Two events this week aim to spread awareness of the issues that Safe Passage confronts and to raise funds for the organization. A screening at 6 p.m. this Wednesday in the Spa will feature the short film Manos de Madre, created by Safe Passage. The film gives a brief overview of the struggles and daily lives of dump workers in Guatemala City and the help that Safe Passage extends to them. The screening will be accompanied by free Esperanto, and is free for all students and faculty. Donations will be accepted during the event, either in cash or through a SkidCard.
A fundraiser in Falstaff's will also aim to bolster funds and spark interest in the trip. The event begins at 8:30 this Friday, Feb. 21, and will feature performances by student groups, including Villains, Drastic Measures, Breakbeats, Bandersnatchers, Rhythmos, Dynamics and Bo Peep & the Funk Sheep.
"We hope to raise around $1000 to donate to Safe Passage to show that the Skidmore community is invested in their mission," said Dowd. Although the event is free, there is a suggested five-dollar donation.
Although Skidmore has not worked with Safe Passage in the past, a new partnership is arising between the college and the organization. Skidmore alumna Megan McAdams works full-time at Safe Passage, and Dowd herself has previously worked with the organization during a six-month stay in Guatemala. The trip this spring break will expose Skidmore students to work being done to help those far beyond our college borders and allow them to contribute directly to that work.
"I hope that this trip will inform students of the recent history of the Guatemalan Civil War, help them understand why that society has become what it is and offer a more critical look into the inner workings of international NGOs and nonprofits," Dowd said.

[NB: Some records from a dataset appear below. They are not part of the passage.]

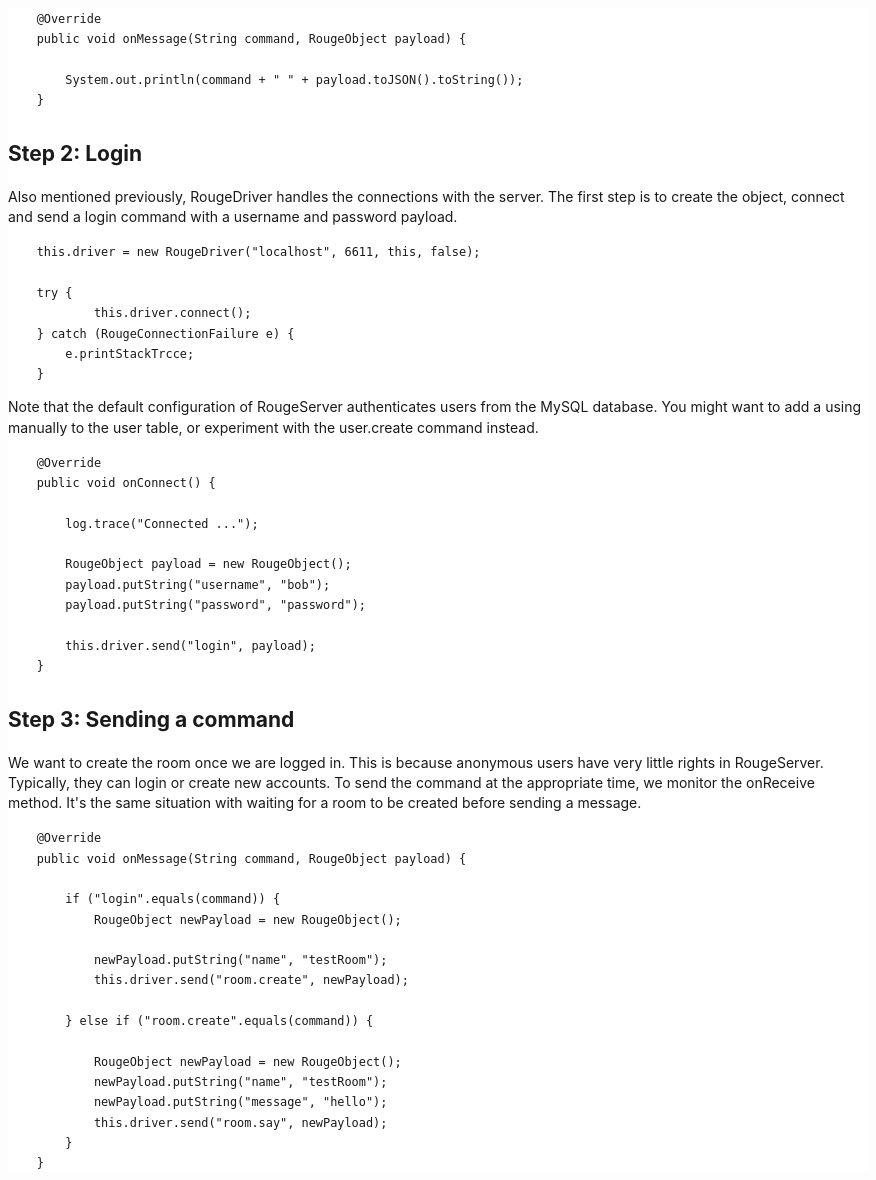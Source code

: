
 ```
	@Override
	public void onMessage(String command, RougeObject payload) {
		
		System.out.println(command + " " + payload.toJSON().toString());	
	}
```

## Step 2: Login ##

Also mentioned previously, RougeDriver handles the connections with the server. The first step
is to create the object, connect and send a login command with a username and password payload.

```
	this.driver = new RougeDriver("localhost", 6611, this, false);
		
	try {
			this.driver.connect();
	} catch (RougeConnectionFailure e) {
		e.printStackTrcce;
	}
```

Note that the default configuration of RougeServer authenticates users from the MySQL database. You
might want to add a using manually to the user table, or experiment with the user.create command
instead.

```
	@Override
	public void onConnect() {
		
		log.trace("Connected ...");
		
		RougeObject payload = new RougeObject();
		payload.putString("username", "bob");
		payload.putString("password", "password");
				
		this.driver.send("login", payload);
	}
```

## Step 3: Sending a command ##

We want to create the room once we are logged in. This is because anonymous users have very little
rights in RougeServer. Typically, they can login or create new accounts. To send the command
at the appropriate time, we monitor the onReceive method. It's the same situation with waiting
for a room to be created before sending a message.

```
	@Override
	public void onMessage(String command, RougeObject payload) {
		
		if ("login".equals(command)) {
			RougeObject newPayload = new RougeObject();
			
			newPayload.putString("name", "testRoom");
			this.driver.send("room.create", newPayload);
			
		} else if ("room.create".equals(command)) {
			
			RougeObject newPayload = new RougeObject();
			newPayload.putString("name", "testRoom");
			newPayload.putString("message", "hello");
			this.driver.send("room.say", newPayload);
		}
	}
```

Along with the experience and benefits that come with traveling to a foreign country and putting work and critical thought into a cause, students involved in the trip also had the opportunity to enroll in an optional 1-credit course in the Latin American Studies department this semester.
"I hope that the incentive of getting credit for the trip will push people to want to sign on in the future," said Dowd.
Information about the Guatemala spring break trip events can be found on the Manos de Madre and Falstaff's Fundraiser event pages on Facebook. For those who are unable to attend but would still like to donate, the group is accepting donations through Go Fund Me.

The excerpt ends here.